Note, if in the loop you use "call DebugThis" instead of the GOTO 999
the optimizer will assume registers whacked by the subroutine.
Therefore break out of the loop on error condition. Put break point on 999

You might discover that something you assume is initialized is not initialized.

Jim Dempsey

Steven_L_Intel1 · ‎06-26-2008

Dave,

It looks as if you have some progress on this in Premier Support. I noticed the issue is related to /Op. Let me suggest you try /fp:precise as a preferable alternative.

dajum · ‎06-26-2008

Steve,

I have a few questions after trying this.

1. I get a warning when I used this "ifort: command line warning #10212: /fp:precise evaluates in source precision with Fortran." What does this mean? I couldn't find this warning in any documentation or a goggle search. It is incredibly annoying since all 3000 sources emit the warning.
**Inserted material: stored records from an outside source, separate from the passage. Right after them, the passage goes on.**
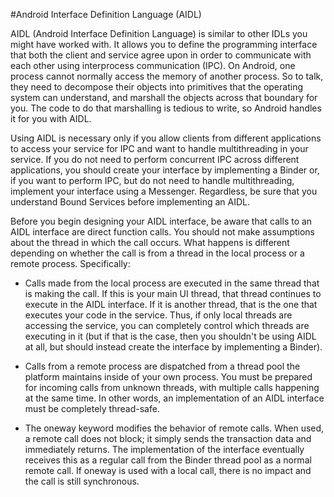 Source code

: #Android Interface Definition Language (AIDL)   

AIDL (Android Interface Definition Language) is similar to other IDLs you might have worked with. It allows you to define the programming interface that both the client and service agree upon in order to communicate with each other using interprocess communication (IPC). On Android, one process cannot normally access the memory of another process. So to talk, they need to decompose their objects into primitives that the operating system can understand, and marshall the objects across that boundary for you. The code to do that marshalling is tedious to write, so Android handles it for you with AIDL.  

Using AIDL is necessary only if you allow clients from different applications to access your service for IPC and want to handle multithreading in your service. If you do not need to perform concurrent IPC across different applications, you should create your interface by implementing a Binder or, if you want to perform IPC, but do not need to handle multithreading, implement your interface using a Messenger. Regardless, be sure that you understand Bound Services before implementing an AIDL.    

Before you begin designing your AIDL interface, be aware that calls to an AIDL interface are direct function calls. You should not make assumptions about the thread in which the call occurs. What happens is different depending on whether the call is from a thread in the local process or a remote process. Specifically:        

- Calls made from the local process are executed in the same thread that is making the call. If this is your main UI thread, that thread continues to execute in the AIDL interface. If it is another thread, that is the one that executes your code in the service. Thus, if only local threads are accessing the service, you can completely control which threads are executing in it (but if that is the case, then you shouldn't be using AIDL at all, but should instead create the interface by implementing a Binder).   

- Calls from a remote process are dispatched from a thread pool the platform maintains inside of your own process. You must be prepared for incoming calls from unknown threads, with multiple calls happening at the same time. In other words, an implementation of an AIDL interface must be completely thread-safe.     

- The oneway keyword modifies the behavior of remote calls. When used, a remote call does not block; it simply sends the transaction data and immediately returns. The implementation of the interface eventually receives this as a regular call from the Binder thread pool as a normal remote call. If oneway is used with a local call, there is no impact and the call is still synchronous.
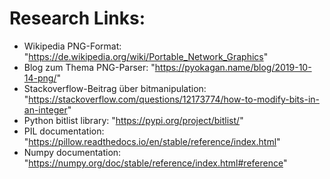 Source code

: # Research Links:
- Wikipedia PNG-Format: "https://de.wikipedia.org/wiki/Portable_Network_Graphics"
- Blog zum Thema PNG-Parser: "https://pyokagan.name/blog/2019-10-14-png/"
- Stackoverflow-Beitrag über bitmanipulation: "https://stackoverflow.com/questions/12173774/how-to-modify-bits-in-an-integer"
- Python bitlist library: "https://pypi.org/project/bitlist/"
- PIL documentation: "https://pillow.readthedocs.io/en/stable/reference/index.html"
- Numpy documentation: "https://numpy.org/doc/stable/reference/index.html#reference"
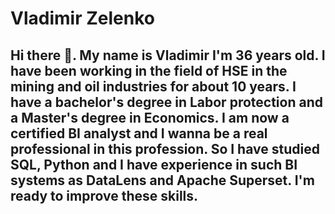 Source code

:# Vladimir Zelenko
## Hi there 👋. My name is Vladimir I'm 36 years old. I have been working in the field of HSE in the mining and oil industries for about 10 years. I have a bachelor's degree in Labor protection and a Master's degree in Economics. I am now a certified BI analyst and I wanna be a real professional in this profession. So I have studied SQL, Python and I have experience in such BI systems as DataLens and Apache Superset. I'm ready to improve these skills.
<!--
**vladimir-zelenko/vladimir-zelenko** is a ✨ _special_ ✨ repository because its `README.md` (this file) appears on your GitHub profile.

Here are some ideas to get you started:
- 🔭 I’m currently working on ...
- 🌱 I’m currently learning ...
- 👯 I’m looking to collaborate on ...
- 🤔 I’m looking for help with ...
- 💬 Ask me about ...
- 📫 How to reach me: ...
- 😄 Pronouns: ...
- ⚡ Fun fact: ...
-->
2. It also gives an error:

ifort /nologo /Od /Og /Qunroll:35 /Qparallel /include:"..include" /include:"..includefluint" /assume:nocc_omp /extend_source:132 /assume:byterecl /fpe:0 /Op /iface:cref /iface:mixed_str_len_arg /module:"x64Release/" /object:"x64Release/" /traceback /libs:static /threads /c /names:lowercase /fp:precise /Qvc8 /Qlocation,link,"C:Program Files (x86)Microsoft Visual Studio 8VCinx86_amd64" "C:V51Ivf64procesdp2sp.for"
ifort: command line warning #10212: /fp:precise evaluates in source precision with Fortran.
ifort: command line error: use of '/fp:' option along with a floating point precision option not supported

I can't see what is wrong. I can take out /fp:precise and it goes away but that is what I need right?
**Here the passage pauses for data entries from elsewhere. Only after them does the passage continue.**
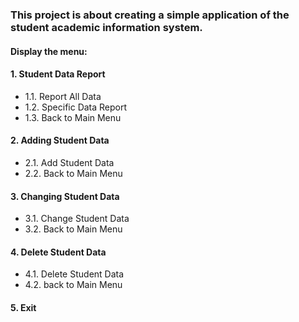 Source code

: ### This project is about creating a simple application of the student academic information system.
#### Display the menu:
#### 1. Student Data Report
   - 1.1. Report All Data
   - 1.2. Specific Data Report
   - 1.3. Back to Main Menu
#### 2. Adding Student Data
   - 2.1. Add Student Data
   - 2.2. Back to Main Menu
#### 3. Changing Student Data
   - 3.1. Change Student Data
   - 3.2. Back to Main Menu
#### 4. Delete Student Data
   - 4.1. Delete Student Data
   - 4.2. back to Main Menu
#### 5. Exit
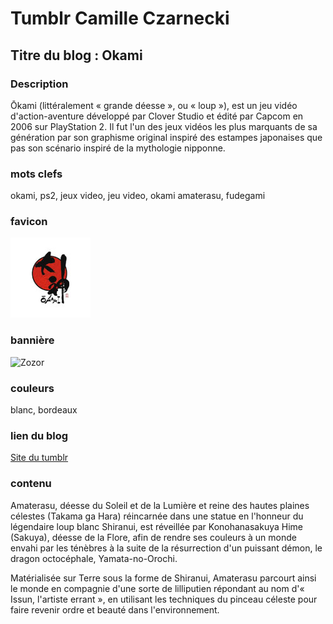 # Tumblr Camille Czarnecki

## Titre du blog : Okami 

### Description
Ōkami (littéralement « grande déesse », ou « loup »), est un jeu vidéo d'action-aventure développé par Clover Studio et édité par Capcom en 2006 sur PlayStation 2. Il fut l'un des jeux vidéos les plus marquants de sa génération par son graphisme original inspiré des estampes japonaises que pas son scénario inspiré de la mythologie nipponne.

### mots clefs
okami, ps2, jeux video, jeu video, okami amaterasu, fudegami

### favicon
![Zozor](okami-favicon.jpg)

### bannière
![Zozor](bannière.jpg)

### couleurs

blanc, bordeaux

### lien du blog

[Site du tumblr](http://okami-ps2.tumblr.com)

### contenu
Amaterasu, déesse du Soleil et de la Lumière et reine des hautes plaines célestes (Takama ga Hara) réincarnée dans une statue en l'honneur du légendaire loup blanc Shiranui, est réveillée par Konohanasakuya Hime (Sakuya), déesse de la Flore, afin de rendre ses couleurs à un monde envahi par les ténèbres à la suite de la résurrection d'un puissant démon, le dragon octocéphale, Yamata-no-Orochi.

Matérialisée sur Terre sous la forme de Shiranui, Amaterasu parcourt ainsi le monde en compagnie d'une sorte de lilliputien répondant au nom d'« Issun, l'artiste errant », en utilisant les techniques du pinceau céleste pour faire revenir ordre et beauté dans l'environnement.







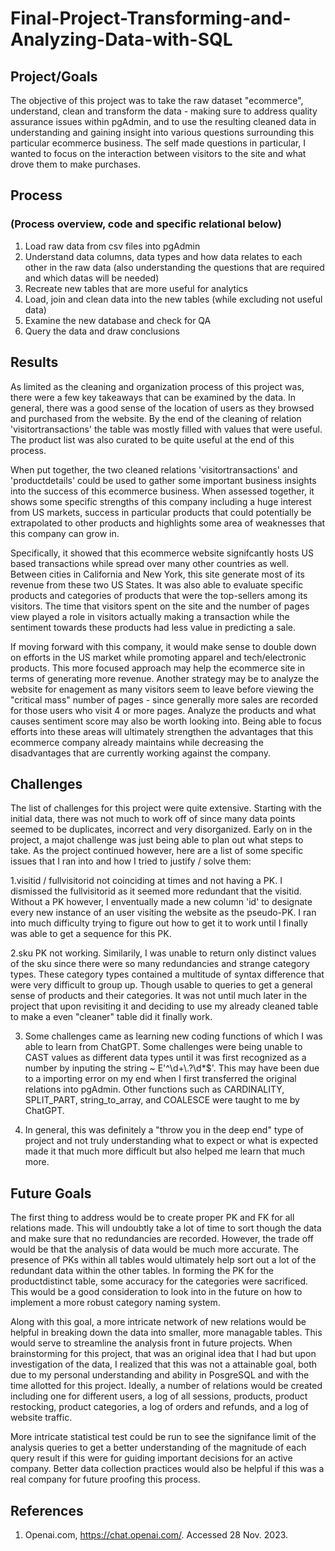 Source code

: # Final-Project-Transforming-and-Analyzing-Data-with-SQL

## Project/Goals
The objective of this project was to take the raw dataset "ecommerce", understand, clean and transform the data - making sure to address quality assurance issues within pgAdmin, and to use the resulting cleaned data in understanding and gaining insight into various questions surrounding this particular ecommerce business. The self made questions in particular, I wanted to focus on the interaction between visitors to the site and what drove them to make purchases. 

## Process
### (Process overview, code and specific relational below)
1. Load raw data from csv files into pgAdmin
2. Understand data columns, data types and how data relates to each other in the raw data (also understanding the questions that are required and which datas will be needed)
3. Recreate new tables that are more useful for analytics
4. Load, join and clean data into the new tables (while excluding not useful data)
5. Examine the new database and check for QA
6. Query the data and draw conclusions

## Results
As limited as the cleaning and organization process of this project was, there were a few key takeaways that can be examined by the data. In general, there was a good sense of the location of users as they browsed and purchased from the website. By the end of the cleaning of relation 'visitortransactions' the table was mostly filled with values that were useful. The product list was also curated to be quite useful at the end of this process. 

When put together, the two cleaned relations 'visitortransactions' and 'productdetails' could be used to gather some important business insights into the success of this ecommerce business. When assessed together, it shows some specific strengths of this company including a huge interest from US markets, success in particular products that could potentially be extrapolated to other products and highlights some area of weaknesses that this company can grow in. 

Specifically, it showed that this ecommerce website signifcantly hosts US based transactions while spread over many other countries as well. Between cities in California and New York, this site generate most of its revenue from these two US States. It was also able to evaluate specific products and categories of products that were the top-sellers among its visitors. The time that visitors spent on the site and the number of pages view played a role in visitors actually making a transaction while the sentiment towards these products had less value in predicting a sale. 

If moving forward with this company, it would make sense to double down on efforts in the US market while promoting apparel and tech/electronic products. This more focused approach may help the ecommerce site in terms of generating more revenue. Another strategy may be to analyze the website for enagement as many visitors seem to leave before viewing the "critical mass" number of pages - since generally more sales are recorded for those users who visit 4 or more pages. Analyze the products and what causes sentiment score may also be worth looking into. Being able to focus efforts into these areas will ultimately strengthen the advantages that this ecommerce company already maintains while decreasing the disadvantages that are currently working against the company.


## Challenges 
The list of challenges for this project were quite extensive. Starting with the initial data, there was not much to work off of since many data points seemed to be duplicates, incorrect and very disorganized. Early on in the project, a majot challenge was just being able to plan out what steps to take. As the project continued however, here are a list of some specific issues that I ran into and how I tried to justify / solve them:

1.visitid / fullvisitorid not coinciding at times and not having a PK. I dismissed the fullvisitorid as it seemed more redundant that the visitid. Without a PK however, I enventually made a new column 'id' to designate every new instance of an user visiting the website as the pseudo-PK. I ran into much difficulty trying to figure out how to get it to work until I finally was able to get a sequence for this PK.

2.sku PK not working. Similarily, I was unable to return only distinct values of the sku since there were so many redundancies and strange category types. These category types contained a multitude of syntax difference that were very difficult to group up. Though usable to queries to get a general sense of products and their categories. It was not until much later in the project that upon revisiting it and deciding to use my already cleaned table to make a even "cleaner" table did it finally work.

3. Some challenges came as learning new coding functions of which I was able to learn from ChatGPT. Some challenges were being unable to CAST values as different data types until it was first recognized as a number by inputing the string ~ E'^\\d+\\.?\\d*$'. This may have been due to a importing error on my end when I first transferred the original relations into pgAdmin. Other functions such as CARDINALITY, SPLIT_PART, string_to_array, and COALESCE were taught to me by ChatGPT.

4. In general, this was definitely a "throw you in the deep end" type of project and not truly understanding what to expect or what is expected made it that much more difficult but also helped me learn that much more. 

## Future Goals
The first thing to address would be to create proper PK and FK for all relations made. This will undoubtly take a lot of time to sort though the data and make sure that no redundancies are recorded. However, the trade off would be that the analysis of data would be much more accurate. The presence of PKs within all tables would ultimately help sort out a lot of the redundant data within the other tables. In forming the PK for the productdistinct table, some accuracy for the categories were sacrificed. This would be a good consideration to look into in the future on how to implement a more robust category naming system.

Along with this goal, a more intricate network of new relations would be helpful in breaking down the data into smaller, more managable tables. This would serve to streamline the analysis front in future projects. When brainstorming for this project, that was an original idea that I had but upon investigation of the data, I realized that this was not a attainable goal, both due to my personal understanding and ability in PosgreSQL and with the time allotted for this project. Ideally, a number of relations would be created including one for different users, a log of all sessions, products, product restocking, product categories, a log of orders and refunds, and a log of website traffic.

More intricate statistical test could be run to see the signifance limit of the analysis queries to get a better understanding of the magnitude of each query result if this were for guiding important decisions for an active company. Better data collection practices would also be helpful if this was a real company for future proofing this process.


## References
1. Openai.com, https://chat.openai.com/. Accessed 28 Nov. 2023.


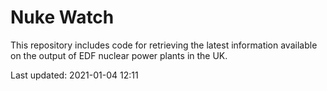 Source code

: # Nuke Watch

This repository includes code for retrieving the latest information available on the output of EDF nuclear power plants in the UK.

Last updated: 2021-01-04 12:11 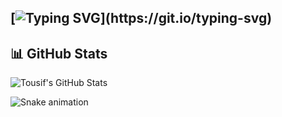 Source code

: [![Typing SVG](https://readme-typing-svg.demolab.com?font=Fira+Code&pause=1000&width=500&lines=Hello+There+%F0%9F%91%8B+!++I+am+Syed+Tousiful+Haque%2C+;An+AI+Enthusiast+and+Researcher.+;I++%E2%9D%A4%EF%B8%8F+to+overfit+models!!)](https://git.io/typing-svg)
---

## 📊 GitHub Stats

![Tousif's GitHub Stats](https://github-readme-stats.vercel.app/api?username=tousifulhaque&show_icons=true&theme=github_dark)

![Snake animation](https://github.com/thepiyushmalhotra/thepiyushmalhotra/blob/output/github-contribution-grid-snake.svg) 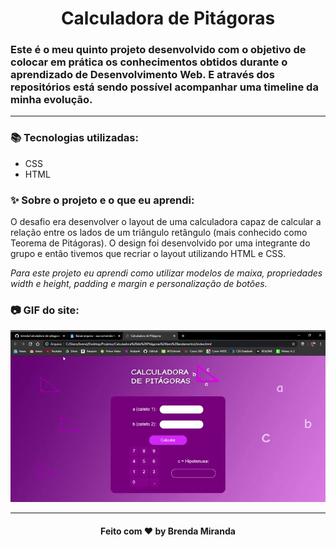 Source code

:<h1 align="center">
  Calculadora de Pitágoras
</h1>

### Este é o meu quinto projeto desenvolvido com o objetivo de colocar em prática os conhecimentos obtidos durante o aprendizado de Desenvolvimento Web. E através dos repositórios está sendo possível acompanhar uma timeline da minha evolução.
________
 
### 📚 Tecnologias utilizadas:
* CSS
* HTML

### ✨ Sobre o projeto e o que eu aprendi:
O desafio era desenvolver o layout de uma calculadora capaz de calcular a relação entre os lados de um triângulo 
retângulo (mais conhecido como Teorema de Pitágoras). O design foi desenvolvido por uma integrante do grupo e então tivemos que recriar o layout utilizando HTML e CSS.

*Para este projeto eu aprendi como utilizar modelos de maixa, propriedades width e height, padding e margin e personalização de botões.*

### 📷 GIF do site:
![](screenshots/1.gif)
________

<h4 align="center">
  Feito com ❤ by Brenda Miranda
</h4>
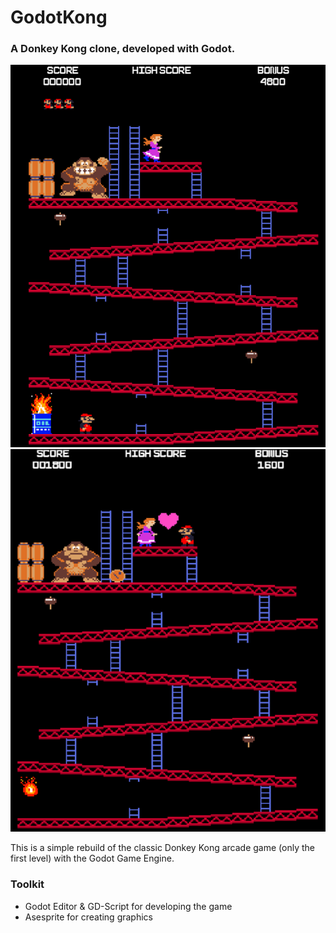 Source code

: # GodotKong
### A Donkey Kong clone, developed with  Godot.
![IMG1](dk_1.png) ![IMG1](dk_2.png) 

This is a simple rebuild of the classic Donkey Kong arcade game (only the first level) with the Godot Game Engine.

### Toolkit
* Godot Editor & GD-Script for developing the game
* Asesprite for creating graphics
3. In VS this doesn't appear as an option in any pull down I looked at. Yet /Op does and it says it is deprecated in 10.1. Is /fp:precise going to be supported via VS?

4. Can you explain what effects switching between these to options is going to have on the execution?
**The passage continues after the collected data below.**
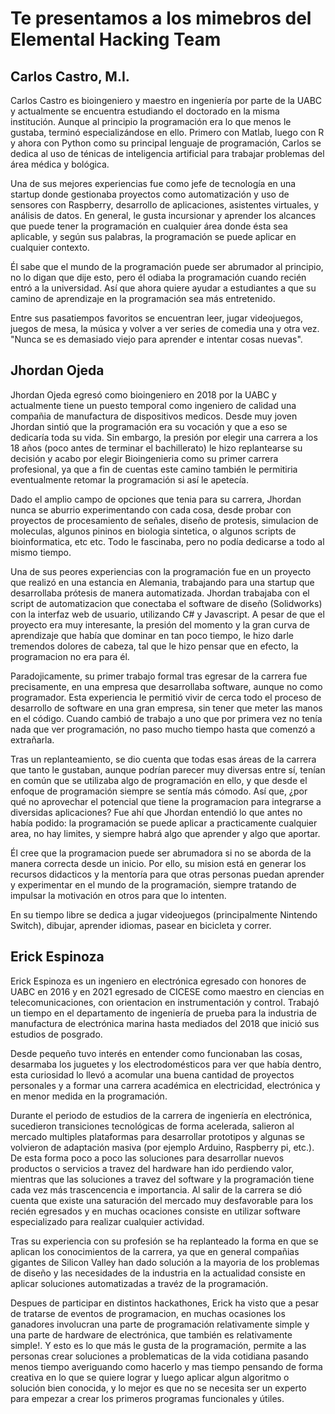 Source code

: # Te presentamos a los mimebros del Elemental Hacking Team

## Carlos Castro, M.I.


Carlos Castro es bioingeniero y maestro en ingeniería por parte de la UABC y actualmente se encuentra estudiando el doctorado en la misma institución. Aunque al principio la programación era lo que menos le gustaba, terminó especializándose en ello. Primero con Matlab, luego con R y ahora con Python como su principal lenguaje de programación, Carlos se dedica al uso de ténicas de inteligencia artificial para trabajar problemas del área médica y bológica. 

Una de sus mejores experiencias fue como jefe de tecnología en una startup donde gestionaba proyectos como automatización y uso de sensores con Raspberry, desarrollo de aplicaciones, asistentes virtuales, y análisis de datos. En general, le gusta incursionar y aprender los alcances que puede tener la programación en cualquier área donde ésta sea aplicable, y según sus palabras, la programación se puede aplicar en cualquier contexto.

Él sabe que el mundo de la programación puede ser abrumador al principio, no lo digan que dije esto, pero él odiaba la programación cuando recién entró a la universidad. Así que ahora quiere ayudar a estudiantes a que su camino de aprendizaje en la programación sea más entretenido.

Entre sus pasatiempos favoritos se encuentran leer, jugar videojuegos, juegos de mesa, la música y volver a ver series de comedia una y otra vez. "Nunca se es demasiado viejo para aprender e intentar cosas nuevas".


## Jhordan Ojeda

Jhordan Ojeda egresó como bioingeniero en 2018 por la UABC y actualmente tiene un puesto temporal como ingeniero de calidad una compañia de manufactura de dispositivos medicos. 
Desde muy joven Jhordan sintió que la programación era su vocación y que a eso se dedicaría toda su vida. Sin embargo, la presión por elegir una carrera a los 18 años (poco antes de terminar el bachillerato) le hizo replantearse su decisión y acabo por elegir Bioingenieria como su primer carrera profesional, ya que a fin de cuentas este camino también le permitiria eventualmente retomar la programación si así le apetecía.

Dado el amplio campo de opciones que tenia para su carrera, Jhordan nunca se aburrio experimentando con cada cosa, desde probar con proyectos de procesamiento de señales, diseño de protesis, simulacion de moleculas, algunos pininos en biologia sintetica, o algunos scripts de bioinformatica, etc etc. Todo le fascinaba, pero no podía dedicarse a todo al mismo tiempo.

Una de sus peores experiencias con la programación fue en un proyecto que realizó en una estancia en Alemania, trabajando para una startup que desarrollaba prótesis de manera automatizada. Jhordan trabajaba con el script de automatizacion que conectaba el software de diseño (Solidworks) con la interfaz web de usuario, utilizando C# y Javascript. A pesar de que el proyecto era muy interesante, la presión del momento y la gran curva de aprendizaje que había que dominar en tan poco tiempo, le hizo darle tremendos dolores de cabeza, tal que le hizo pensar que en efecto, la programacion no era para él.

Paradojicamente, su primer trabajo formal tras egresar de la carrera fue precisamente, en una empresa que desarrollaba software, aunque no como programador. Esta experiencia le permitió vivir de cerca todo el proceso de desarrollo de software en una gran empresa, sin tener que meter las manos en el código. Cuando cambió de trabajo a uno que por primera vez no tenía nada que ver programación, no paso mucho tiempo hasta que comenzó a extrañarla. 

Tras un replanteamiento, se dio cuenta que todas esas áreas de la carrera que tanto le gustaban, aunque podrían parecer muy diversas entre sí, tenían en común que se utilizaba algo de programación en ello, y que desde el enfoque de programación siempre se sentía más cómodo. Así que, ¿por qué no aprovechar el potencial que tiene la programacion para integrarse a diversidas aplicaciones? Fue ahí que Jhordan entendió lo que antes no había podido: la programación se puede aplicar a practicamente cualquier area, no hay limites, y siempre habrá algo que aprender y algo que aportar.

Él cree que la programacion puede ser abrumadora si no se aborda de la manera correcta desde un inicio. Por ello, su mision está en generar los recursos didacticos y la mentoría para que otras personas puedan aprender y experimentar en el mundo de la programación, siempre tratando de impulsar la motivación en otros para que lo intenten.

En su tiempo libre se dedica a jugar videojuegos (principalmente Nintendo Switch), dibujar, aprender idiomas, pasear en bicicleta y correr.



## Erick Espinoza

Erick Espinoza es un ingeniero en electrónica egresado con honores de UABC en 2016 y en 2021 egresado de CICESE como maestro en ciencias en telecomunicaciones, con orientacion en instrumentación y control. Trabajó un tiempo en el departamento de ingeniería de prueba para la industria de manufactura de electrónica marina hasta mediados del 2018 que inició sus estudios de posgrado.

Desde pequeño tuvo interés en entender como funcionaban las cosas, desarmaba los juguetes y los electrodomésticos para ver que había dentro, esta curiosidad lo llevó a acomular una buena cantidad de proyectos personales y a formar una carrera académica en electricidad, electrónica y en menor medida en la programación.

Durante el periodo de estudios de la carrera de ingeniería en electrónica, sucedieron transiciones tecnológicas de forma acelerada, salieron al mercado multiples plataformas para desarrollar prototipos y algunas se volvieron de adaptación masiva (por ejemplo Arduino, Raspberry pi, etc.). De esta forma poco a poco las soluciones para desarrollar nuevos productos o servicios a travez del hardware han ido perdiendo valor, mientras que las soluciones a travez del software y la programación tiene cada vez más trascencencia e importancia. Al salir de la carrera se dió cuenta que existe una saturación del mercado muy desfavorable para los recién egresados y en muchas ocaciones consiste en utilizar software especializado para realizar cualquier actividad.

Tras su experiencia con su profesión se ha replanteado la forma en que se aplican los conocimientos de la carrera, ya que en general compañias gigantes de Silicon Valley han dado solución a la mayoria de los problemas de diseño y las necesidades de la industria en la actualidad consiste en aplicar soluciones automatizadas a travéz de la programación. 

Despues de participar en distintos hackathones, Erick ha visto que a pesar de tratarse de eventos de programacion, en muchas ocasiones los ganadores involucran una parte de programación relativamente simple y una parte de hardware de electrónica, que también es relativamente simple!. Y esto es lo que más le gusta de la programación, permite a las personas crear soluciones a problematicas de la vida cotidiana pasando menos tiempo averiguando como hacerlo y mas tiempo pensando de forma creativa en lo que se quiere lograr y luego aplicar algun algoritmo o solución bien conocida, y lo mejor es que no se necesita ser un experto para empezar a crear los primeros programas funcionales y útiles.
5. Is there any hope that the compiler will be fixed in the near future so that this incorrect execution will not occur?

Thanks,

Dave

Steven_L_Intel1 · ‎06-26-2008

Use /fp:source instead. Remove /Op. Yes, /fp will be supported in VS in the next major release.

In the past, we had a mish-mash of various options to control the floating point model, some of which had bad effects on optimization. /Op especially. In version 10 (or maybe 9.1, I forget), we created /fp (-fp-model on Linux/Mac) to simplify the various options and make them more meaningful. We also worked to limit optimization impact when using these options.

Patrick, through Premier Support, will investigate the issue and work with the developers on that.

Please read the documentation for details on the /fp option.

dajum · ‎06-26-2008

I see the problem. VS isn't removing /Op from the compilation command it issues to the compiler. The command line page in VS doesn't show /Op. The floating point page is set to "default Consistency" and not the /Op choice. Yet it won't drop that flag. Is there some way to get VS to drop the /Op? I tried restarting. NO Good. So I deleted the .sou file and that didn't work either. Is this a known problem?

Dave

TimP · ‎06-26-2008

/fltconsistency and /Op were synonyms; neither should be set when using /fp:

No doubt, the properties setting and documentation is confusing.

dajum · ‎06-26-2008

Just to be very clear. I can not get the compiler to use only /fp:precise. It adds /Op even though it is NOT set in the floating point page in VS (or anywhere else that I know of). VS2005 SP1 is being used andsince the project started with /Op being set it will not remove it. It doesn't matter what the inteface is set to. Getting this option turned offappears to be impossible using the UI.I have set /fp:precise via the command line additions, since that is what has been recommended. So I need help on how to get the compiler to not use /Op because I'm not setting it. This appears to be another bug I'm hitting.

Dave